## Try it
Take the entries below and print all of them exactly, please.

Source texts of formatted documents:
/---
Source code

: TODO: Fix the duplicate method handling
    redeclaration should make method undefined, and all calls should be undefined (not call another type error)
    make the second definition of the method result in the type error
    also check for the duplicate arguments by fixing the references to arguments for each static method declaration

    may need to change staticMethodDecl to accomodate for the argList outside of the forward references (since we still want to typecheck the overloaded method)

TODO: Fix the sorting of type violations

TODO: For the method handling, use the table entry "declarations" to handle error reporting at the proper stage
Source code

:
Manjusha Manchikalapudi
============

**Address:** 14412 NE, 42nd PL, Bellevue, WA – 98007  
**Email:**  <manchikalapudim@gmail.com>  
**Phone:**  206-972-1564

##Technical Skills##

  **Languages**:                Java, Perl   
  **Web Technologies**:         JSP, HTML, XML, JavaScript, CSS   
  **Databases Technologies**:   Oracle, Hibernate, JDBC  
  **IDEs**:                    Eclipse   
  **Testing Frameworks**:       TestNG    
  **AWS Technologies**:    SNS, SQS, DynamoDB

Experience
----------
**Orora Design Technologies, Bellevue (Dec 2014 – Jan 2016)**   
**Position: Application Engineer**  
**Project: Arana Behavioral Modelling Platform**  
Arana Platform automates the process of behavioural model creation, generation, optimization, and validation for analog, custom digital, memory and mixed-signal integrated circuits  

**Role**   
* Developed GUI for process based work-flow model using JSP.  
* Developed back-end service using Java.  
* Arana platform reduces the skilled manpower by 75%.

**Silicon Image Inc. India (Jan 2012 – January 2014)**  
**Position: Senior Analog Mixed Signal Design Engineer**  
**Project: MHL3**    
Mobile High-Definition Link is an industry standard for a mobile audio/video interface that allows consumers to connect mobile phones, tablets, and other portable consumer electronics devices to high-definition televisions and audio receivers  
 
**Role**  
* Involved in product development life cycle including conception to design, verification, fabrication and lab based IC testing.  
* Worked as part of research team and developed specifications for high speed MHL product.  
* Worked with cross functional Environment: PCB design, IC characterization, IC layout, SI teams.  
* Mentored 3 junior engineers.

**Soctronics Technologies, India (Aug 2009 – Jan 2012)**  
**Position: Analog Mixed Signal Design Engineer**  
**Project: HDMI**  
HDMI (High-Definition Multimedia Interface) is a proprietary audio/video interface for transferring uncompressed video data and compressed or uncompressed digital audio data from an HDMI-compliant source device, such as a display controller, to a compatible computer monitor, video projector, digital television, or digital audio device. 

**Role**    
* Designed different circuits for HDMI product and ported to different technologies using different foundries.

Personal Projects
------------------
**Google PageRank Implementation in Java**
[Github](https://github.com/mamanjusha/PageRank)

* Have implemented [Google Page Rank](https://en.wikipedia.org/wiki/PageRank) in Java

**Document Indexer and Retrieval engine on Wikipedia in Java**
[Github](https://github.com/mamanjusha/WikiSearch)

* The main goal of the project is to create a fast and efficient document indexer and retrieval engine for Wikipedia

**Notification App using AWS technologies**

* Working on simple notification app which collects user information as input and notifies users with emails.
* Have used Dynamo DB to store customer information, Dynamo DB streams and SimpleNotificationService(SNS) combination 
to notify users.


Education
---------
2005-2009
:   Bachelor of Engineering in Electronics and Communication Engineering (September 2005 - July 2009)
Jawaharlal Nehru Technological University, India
\---
## Expected answer
Source code

: TODO: Fix the duplicate method handling
    redeclaration should make method undefined, and all calls should be undefined (not call another type error)
    make the second definition of the method result in the type error
    also check for the duplicate arguments by fixing the references to arguments for each static method declaration

    may need to change staticMethodDecl to accomodate for the argList outside of the forward references (since we still want to typecheck the overloaded method)

TODO: Fix the sorting of type violations

TODO: For the method handling, use the table entry "declarations" to handle error reporting at the proper stage
Source code

:
Manjusha Manchikalapudi
============

**Address:** 14412 NE, 42nd PL, Bellevue, WA – 98007  
**Email:**  <manchikalapudim@gmail.com>  
**Phone:**  206-972-1564

##Technical Skills##

  **Languages**:                Java, Perl   
  **Web Technologies**:         JSP, HTML, XML, JavaScript, CSS   
  **Databases Technologies**:   Oracle, Hibernate, JDBC  
  **IDEs**:                    Eclipse   
  **Testing Frameworks**:       TestNG    
  **AWS Technologies**:    SNS, SQS, DynamoDB

Experience
----------
**Orora Design Technologies, Bellevue (Dec 2014 – Jan 2016)**   
**Position: Application Engineer**  
**Project: Arana Behavioral Modelling Platform**  
Arana Platform automates the process of behavioural model creation, generation, optimization, and validation for analog, custom digital, memory and mixed-signal integrated circuits  

**Role**   
* Developed GUI for process based work-flow model using JSP.  
* Developed back-end service using Java.  
* Arana platform reduces the skilled manpower by 75%.

**Silicon Image Inc. India (Jan 2012 – January 2014)**  
**Position: Senior Analog Mixed Signal Design Engineer**  
**Project: MHL3**    
Mobile High-Definition Link is an industry standard for a mobile audio/video interface that allows consumers to connect mobile phones, tablets, and other portable consumer electronics devices to high-definition televisions and audio receivers  
 
**Role**  
* Involved in product development life cycle including conception to design, verification, fabrication and lab based IC testing.  
* Worked as part of research team and developed specifications for high speed MHL product.  
* Worked with cross functional Environment: PCB design, IC characterization, IC layout, SI teams.  
* Mentored 3 junior engineers.

**Soctronics Technologies, India (Aug 2009 – Jan 2012)**  
**Position: Analog Mixed Signal Design Engineer**  
**Project: HDMI**  
HDMI (High-Definition Multimedia Interface) is a proprietary audio/video interface for transferring uncompressed video data and compressed or uncompressed digital audio data from an HDMI-compliant source device, such as a display controller, to a compatible computer monitor, video projector, digital television, or digital audio device. 

**Role**    
* Designed different circuits for HDMI product and ported to different technologies using different foundries.

Personal Projects
------------------
**Google PageRank Implementation in Java**
[Github](https://github.com/mamanjusha/PageRank)

* Have implemented [Google Page Rank](https://en.wikipedia.org/wiki/PageRank) in Java

**Document Indexer and Retrieval engine on Wikipedia in Java**
[Github](https://github.com/mamanjusha/WikiSearch)

* The main goal of the project is to create a fast and efficient document indexer and retrieval engine for Wikipedia

**Notification App using AWS technologies**

* Working on simple notification app which collects user information as input and notifies users with emails.
* Have used Dynamo DB to store customer information, Dynamo DB streams and SimpleNotificationService(SNS) combination 
to notify users.


Education
---------
2005-2009
:   Bachelor of Engineering in Electronics and Communication Engineering (September 2005 - July 2009)
Jawaharlal Nehru Technological University, India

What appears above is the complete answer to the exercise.